The price rise comes a day after oil marketing companies increased petrol prices by Rs 1.69 a litre and diesel prices by 50 paise a litre. While there is no subsidy on petrol and jet fuel, the phased 50 paise/litre rise has widened the revenue loss on diesel to Rs 3.4 a litre According to a Press Trust of India report, the loss stood at Rs 1.62 a litre last month.
The LPG price increase, the first this year, will be for the 13th cylinder a customer buys, after exhausting the quota of 12 subsidised cylinders. The increase, however, isn’t expected to reduce the subsidy on the sale of cooking gas, as more than 90 per cent of the consumption by households is covered through subsidised cylinders, priced at Rs 414 each. Each non-subsidised cylinder will now cost Rs 922.5 in Delhi and Rs 949.5 in Mumbai. Losses on subsidised LPG cylinders rose to Rs 449 from Rs 432.71 in May.
Oil marketing companies are incurring a daily revenue loss of Rs 271 crore on the sale of diesel, kerosene sold through the public distribution system and domestic LPG. Last year, the total revenue loss was Rs 1,39,869 crore, of which 45 per cent was on account of diesel alone.
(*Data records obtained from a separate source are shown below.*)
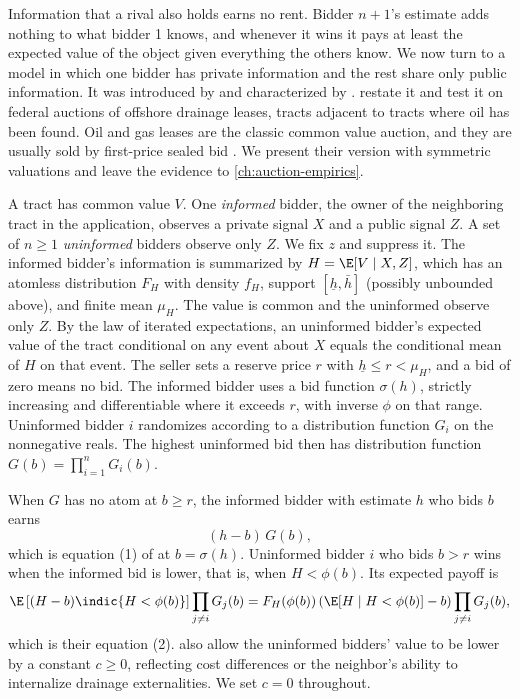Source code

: Information that a rival also holds earns no rent. Bidder $n+1$'s estimate adds nothing to what bidder 1
knows, and whenever it wins it pays at least the expected value of the object given everything the
others know. We now turn to a model in which one bidder has private information and the rest share only
public information. It was introduced by \citet{Wilson1967} and characterized by
\citet{EngelbrechtWiggansMilgromWeber1983}. \citet{HendricksPorter1988} restate it and test it on federal
auctions of offshore drainage leases, tracts adjacent to tracts where oil has been found. Oil and gas leases
are the classic common value auction, and they are usually sold by first-price sealed bid
\citep[Section~4, p.~124]{HortacsuPerrigne2021}. We present their
version with symmetric valuations and leave the evidence to \cref{ch:auction-empirics}.

 A tract has common value $V$. One \emph{informed} bidder, the owner of the
neighboring tract in the application, observes a private signal $X$ and a public signal $Z$. A set of $n\ge
1$ \emph{uninformed} bidders observe only $Z$. We fix $z$ and suppress it. The informed bidder's information
is summarized by $H=\E[V\mid X,Z]$, which has an atomless distribution $F_H$ with density $f_H$, support
$[\underline h,\bar h]$ (possibly unbounded above), and finite mean $\mu_H$. The value is common and the
uninformed observe only $Z$. By the law of iterated expectations, an uninformed bidder's expected value of
the tract conditional on any event about $X$ equals the conditional mean of $H$ on that event. The seller
sets a reserve price $r$ with $\underline h\le r<\mu_H$, and a bid of zero means no bid. The informed bidder
uses a bid function $\sigma(h)$, strictly increasing and differentiable where it exceeds $r$, with inverse
$\phi$ on that range. Uninformed bidder $i$ randomizes according to a distribution function $G_i$ on the
nonnegative reals. The highest uninformed bid then has distribution function $G(b)=\prod_{i=1}^nG_i(b)$.

When $G$ has no atom at $b\ge r$, the informed bidder with estimate $h$ who bids $b$ earns
\begin{equation}\label{eq:14-hp-informed}
  (h-b)\,G(b),
\end{equation}
which is equation (1) of \citet{HendricksPorter1988} at $b=\sigma(h)$. Uninformed bidder $i$ who bids $b>r$
wins when the informed bid is lower, that is, when $H<\phi(b)$. Its expected payoff is
\begin{equation}\label{eq:14-hp-uninformed}
  \E\left[(H-b)\indic\{H<\phi(b)\}\right]\prod_{j\ne i}G_j(b)
  =F_H(\phi(b))\left(\E[H\mid H<\phi(b)]-b\right)\prod_{j\ne i}G_j(b),
\end{equation}
which is their equation (2). \citet{HendricksPorter1988} also allow the uninformed bidders' value to be
lower by a constant $c\ge0$, reflecting cost differences or the neighbor's ability to internalize drainage
externalities. We set $c=0$ throughout.

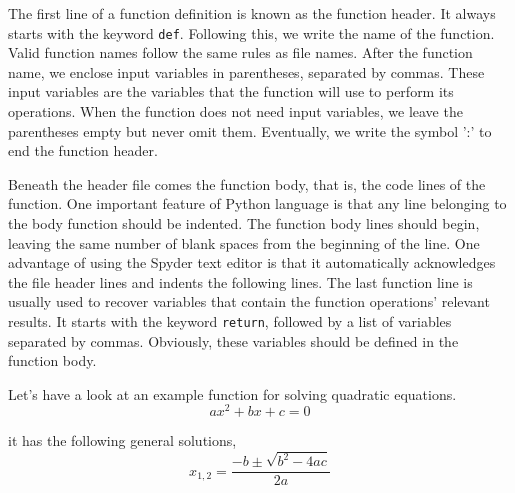 \begin{paracol}{2}
The first line of a function definition is known as the function header. It always starts with the keyword \texttt{def}. Following this, we write the name of the function. Valid function names follow the same rules as file names. After the function name, we enclose input variables in parentheses, separated by commas. These input variables are the variables that the function will use to perform its operations. When the function does not need input variables, we leave the parentheses empty but never omit them. Eventually, we write the symbol ':' to end the function header.

Beneath the header file comes the function body, that is, the code lines of the function. One important feature of Python language is that any line belonging to the body function should be indented. The function body lines should begin, leaving the same number of blank spaces from the beginning of the line. One advantage of using the Spyder text editor is that it automatically acknowledges the file header lines and indents the following lines. The last function line is usually used to recover variables that contain the function operations' relevant results. It starts with the keyword \texttt{return}, followed by a list of variables separated by commas. Obviously, these variables should be defined in the function body.

Let's have a look at an example function for solving quadratic equations.
\begin{equation*}
ax^2+bx+c=0
\end{equation*}

it has the following general solutions,
\begin{equation*}
    x_{1,2} = \frac{-b\pm \sqrt{b^2-4ac}}{2a}
\end{equation*}
\end{paracol}

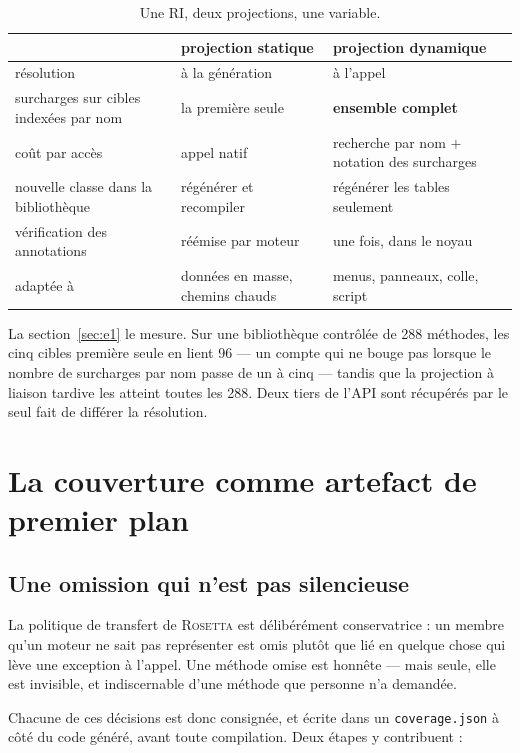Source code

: \documentclass[11pt,a4paper]{article}
\newcommand{\rosetta}{\textsc{Rosetta}}
\newcommand{\code}[1]{\texttt{\small #1}}
\begin{document}
\begin{table}[h]
\centering\small
\begin{tabular}{lll}
\toprule
 & projection statique & projection dynamique \\
\midrule
résolution & à la génération & à l'appel \\
surcharges sur cibles indexées par nom & la première seule & \textbf{ensemble complet} \\
coût par accès & appel natif & recherche par nom $+$ notation des surcharges \\
nouvelle classe dans la bibliothèque & régénérer et recompiler & régénérer les tables seulement \\
vérification des annotations & réémise par moteur & une fois, dans le noyau \\
adaptée à & données en masse, chemins chauds & menus, panneaux, colle, script \\
\bottomrule
\end{tabular}
\caption{Une RI, deux projections, une variable.}
\label{tab:projections}
\end{table}

La section~\ref{sec:e1} le mesure. Sur une bibliothèque contrôlée de 288
méthodes, les cinq cibles \og première seule \fg{} en lient 96 --- un compte qui
ne bouge pas lorsque le nombre de surcharges par nom passe de un à cinq ---
tandis que la projection à liaison tardive les atteint toutes les 288. Deux tiers
de l'API sont récupérés par le seul fait de différer la résolution.

\section{La couverture comme artefact de premier plan}
\label{sec:coverage}

\subsection{Une omission qui n'est pas silencieuse}

La politique de transfert de \rosetta{} est délibérément conservatrice : un
membre qu'un moteur ne sait pas représenter est omis plutôt que lié en quelque
chose qui lève une exception à l'appel. Une méthode omise est honnête --- mais
seule, elle est invisible, et indiscernable d'une méthode que personne n'a
demandée.

Chacune de ces décisions est donc consignée, et écrite dans un
\code{coverage.json} à côté du code généré, avant toute compilation. Deux étapes
y contribuent :
\end{document}
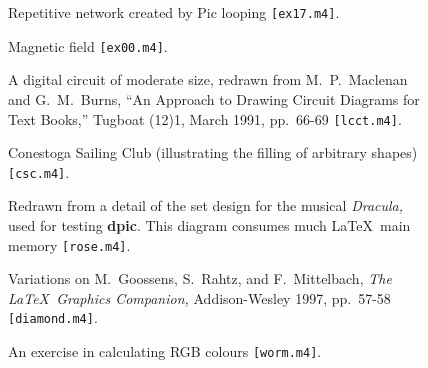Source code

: \documentclass[11pt]{article}
\newcommand{\src}[1]{{\tt [#1]}}
\newcommand{\makepic}{\box\graph} %
\begin{document}
  \begin{figure}[h!t]
    \centerline{ \makepic}
    \caption{Repetitive network created by Pic looping
    \src{ex17.m4}.}
  \end{figure}

  \begin{figure}[h!t]
    \centerline{ \makepic}
    \caption{Magnetic field
    \src{ex00.m4}.}
  \end{figure}

  \begin{landscape}
  \begin{figure}[h!t]
    \centerline{ \makepic}
    \caption{A digital circuit of moderate size,
      redrawn from M.~P.~Maclenan and G.~M.~Burns,
      ``An Approach to Drawing Circuit Diagrams for Text Books,''
      Tugboat (12)1, March 1991, pp.\ 66-69
    \src{lcct.m4}.}
  \end{figure}
  \end{landscape}

  \begin{figure}[h!t]
    \centerline{ \makepic}
    \caption{Conestoga Sailing Club (illustrating the filling of arbitrary
      shapes)
    \src{csc.m4}.}
  \end{figure}

  \begin{figure}[h!t]
    \centerline{ \makepic}
    \caption{Redrawn from a detail of the set design for the musical
      {\it Dracula,} used for testing {\bf dpic}.  This diagram consumes much
      \LaTeX\ main memory
    \src{rose.m4}.}
  \end{figure}
  \clearpage

  \begin{figure}[h!t]
    \centerline{ \makepic}
    \caption{Variations on M.~Goossens, S.~Rahtz, and F.~Mittelbach,
      {\em The \LaTeX\ Graphics Companion,} Addison-Wesley 1997, pp.\ 57-58
    \src{diamond.m4}.}
  \end{figure}

  \begin{figure}[h!t]
    \centerline{ \makepic}
    \caption{An exercise in calculating RGB colours
    \src{worm.m4}.}
  \end{figure}
  \clearpage

\end{document}
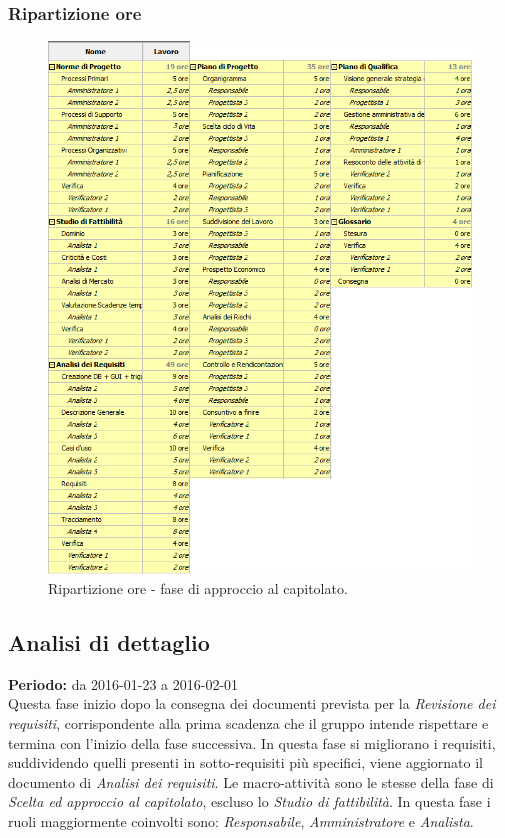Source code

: \documentclass[a4paper]{article}
\begin{document}
			\subsubsection{Ripartizione ore}
				\begin{figure}[H]
					\centering
					\includegraphics[scale=0.6]{ro_approccio}
					\caption{Ripartizione ore - fase di approccio al capitolato.}
				\end{figure}

		\subsection{Analisi di dettaglio}
			\textbf{Periodo:} da 2016-01-23 a 2016-02-01 \\
			Questa fase inizio dopo la consegna dei documenti prevista per la \emph{Revisione dei requisiti}, corrispondente alla prima scadenza 
			che il gruppo intende rispettare e termina con l'inizio della fase successiva. In questa fase si migliorano i requisiti, suddividendo 
			quelli presenti in sotto-requisiti più specifici, viene aggiornato il documento di \emph{Analisi dei requisiti}.
			Le macro-attività sono le stesse della fase di \emph{Scelta ed approccio al capitolato}, escluso lo \emph{Studio di fattibilità}. 
			In questa fase i ruoli maggiormente coinvolti sono: \emph{Responsabile}, \emph{Amministratore} e \emph{Analista}.
\end{document}
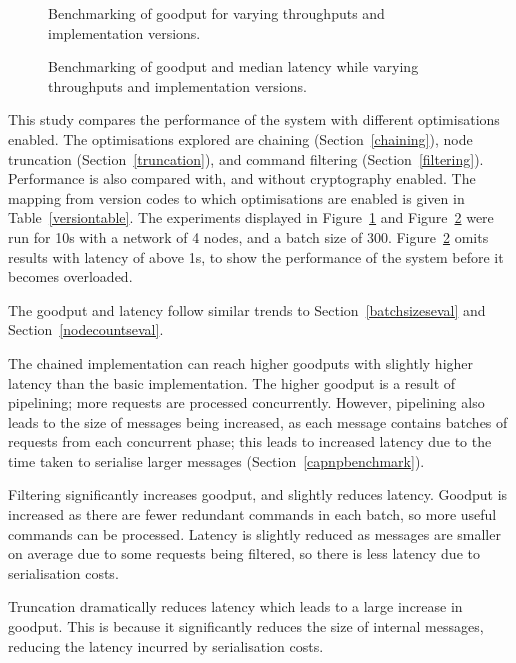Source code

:\begin{figure}[h!]
\centering
\resizebox{.6\textwidth}{!}{}
\caption{Benchmarking of goodput for varying throughputs and implementation versions.}
\label{throughputgoodputablation}
\end{figure}

\begin{figure}[h!]
\centering
\resizebox{.6\textwidth}{!}{}
\caption{Benchmarking of goodput and median latency while varying throughputs and implementation versions.}
\label{goodputlatencablation}
\end{figure}

This study compares the performance of the system with different optimisations enabled. The optimisations explored are chaining (Section~\ref{chaining}), node truncation (Section~\ref{truncation}), and command filtering (Section~\ref{filtering}). Performance is also compared with, and without cryptography enabled. The mapping from version codes to which optimisations are enabled is given in Table~\ref{versiontable}. The experiments displayed in Figure~\ref{throughputgoodputablation} and Figure~\ref{goodputlatencablation} were run for 10s with a network of 4 nodes, and a batch size of 300. Figure~\ref{goodputlatencablation} omits results with latency of above 1s, to show the performance of the system before it becomes overloaded.

The goodput and latency follow similar trends to Section~\ref{batchsizeseval} and Section~\ref{nodecountseval}.

The chained implementation can reach higher goodputs with slightly higher latency than the basic implementation. The higher goodput is a result of pipelining; more requests are processed concurrently. However, pipelining also leads to the size of messages being increased, as each message contains batches of requests from each concurrent phase; this leads to increased latency due to the time taken to serialise larger messages (Section~\ref{capnpbenchmark}).

Filtering significantly increases goodput, and slightly reduces latency. Goodput is increased as there are fewer redundant commands in each batch, so more useful commands can be processed. Latency is slightly reduced as messages are smaller on average due to some requests being filtered, so there is less latency due to serialisation costs.

Truncation dramatically reduces latency which leads to a large increase in goodput. This is because it significantly reduces the size of internal messages, reducing the latency incurred by serialisation costs.


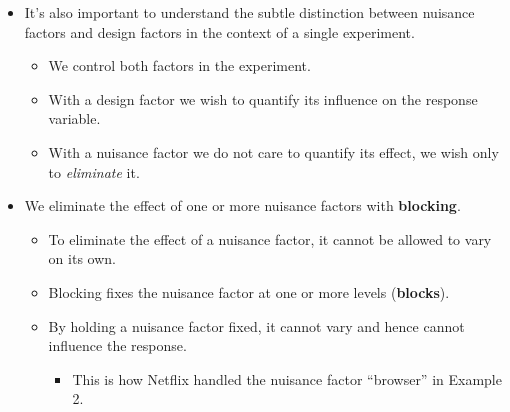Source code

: \begin{itemize}
      \item It's also important to understand the subtle distinction between nuisance factors and design factors in
            the context of a single experiment.
            \begin{itemize}
                  \item We control both factors in the experiment.
                  \item With a design factor we wish to quantify its influence on the response variable.
                  \item With a nuisance factor we do not care to quantify its effect, we wish only to \emph{eliminate} it.
            \end{itemize}
      \item We eliminate the effect of one or more nuisance factors with \textbf{blocking}.
            \begin{itemize}
                  \item To eliminate the effect of a nuisance factor, it cannot be allowed to vary on its own.
                  \item Blocking fixes the nuisance factor at one or more levels (\textbf{blocks}).
                  \item By holding a nuisance factor fixed, it cannot vary and hence cannot influence the response.
                        \begin{itemize}
                              \item This is how Netflix handled the nuisance factor ``browser'' in Example 2.
                        \end{itemize}
            \end{itemize}
\end{itemize}
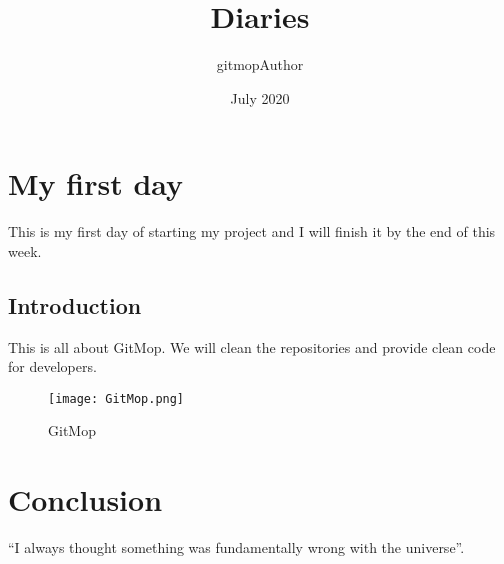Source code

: \documentclass{article}
\title{Diaries}
\author{gitmopAuthor}
\date{July 2020}
\begin{document}
\maketitle

\section{My first day}
This is my first day of starting my project and I will finish it by the end of this week. 

\subsection{Introduction}
This is all about GitMop. We will clean the repositories and provide clean code for developers. 

\begin{figure}[h!]
\centering
\texttt{[image: GitMop.png]}
\caption{GitMop}
\label{fig:universe}
\end{figure}

\section{Conclusion}
``I always thought something was fundamentally wrong with the universe''\cite{adams1995hitchhiker}.



\end{document}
The rise in jet fuel prices will increase input costs for the already struggling domestic airlines, as fuel accounts for as much as 35-40 per cent of their operational costs. More, dollarised costs (including fuel, which is paid for in dollars at the time of import) account for 60-70 per cent of the total cost.
Following the revision, a kilolitre of aviation turbine fuel (ATF) for domestic use will now cost Rs 70,161 in Delhi, against Rs 69,779 last month. Airline executives fear the ongoing crisis in Iraq will lead to a fresh rise in ATF prices; some expect prices to rise four per cent. Domestic airlines, including Air India, Jet Airways and SpiceJet, reported a combined loss of about Rs 10,000 crore in FY14. According to an HSBC Global Research report, unit costs for Indian carriers have risen sharply through the past five years. The two primary factors behind the rise are the rise in ATF prices and depreciation of the rupee.
Last financial year, airlines consumed about 5.5 million tonnes of ATF, with the bulk of sales taking place at the airports in Delhi, Mumbai, Bangalore, Chennai and Hyderabad. For 2013-14, Jet Airways’ fuel bill rose 2.6 per cent compared to 2012-13, while SpiceJet’s fuel expenses jumped 30 per cent.